• TASK INSTRUCTIONS
Extract each line holding the word "Zero" from the entries.

==== DATASET RECORDS

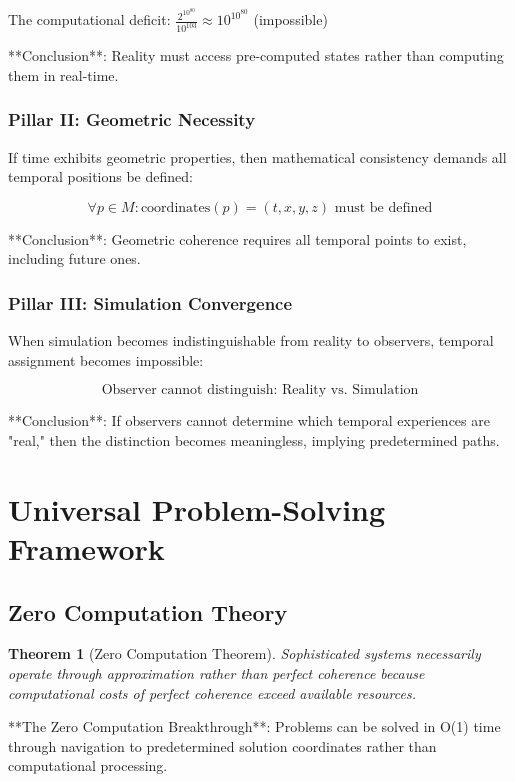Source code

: \documentclass[12pt,a4paper]{article}
\newtheorem{theorem}{Theorem}[section]
\theoremstyle{remark}
\begin{document}
The computational deficit: $\frac{2^{10^{80}}}{10^{103}} \approx 10^{10^{80}}$ (impossible)

**Conclusion**: Reality must access pre-computed states rather than computing them in real-time.

\subsubsection{Pillar II: Geometric Necessity}

If time exhibits geometric properties, then mathematical consistency demands all temporal positions be defined:

$$\forall p \in M: \text{coordinates}(p) = (t, x, y, z) \text{ must be defined}$$

**Conclusion**: Geometric coherence requires all temporal points to exist, including future ones.

\subsubsection{Pillar III: Simulation Convergence}

When simulation becomes indistinguishable from reality to observers, temporal assignment becomes impossible:

$$\text{Observer cannot distinguish: Reality vs. Simulation}$$

**Conclusion**: If observers cannot determine which temporal experiences are "real," then the distinction becomes meaningless, implying predetermined paths.

\section{Universal Problem-Solving Framework}

\subsection{Zero Computation Theory}

\begin{theorem}[Zero Computation Theorem]
Sophisticated systems necessarily operate through approximation rather than perfect coherence because computational costs of perfect coherence exceed available resources.
\end{theorem}

**The Zero Computation Breakthrough**: Problems can be solved in O(1) time through navigation to predetermined solution coordinates rather than computational processing.
\end{document}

========

• FINISHED TASK
\subsection{Zero Computation Theory}
\begin{theorem}[Zero Computation Theorem]
**The Zero Computation Breakthrough**: Problems can be solved in O(1) time through navigation to predetermined solution coordinates rather than computational processing.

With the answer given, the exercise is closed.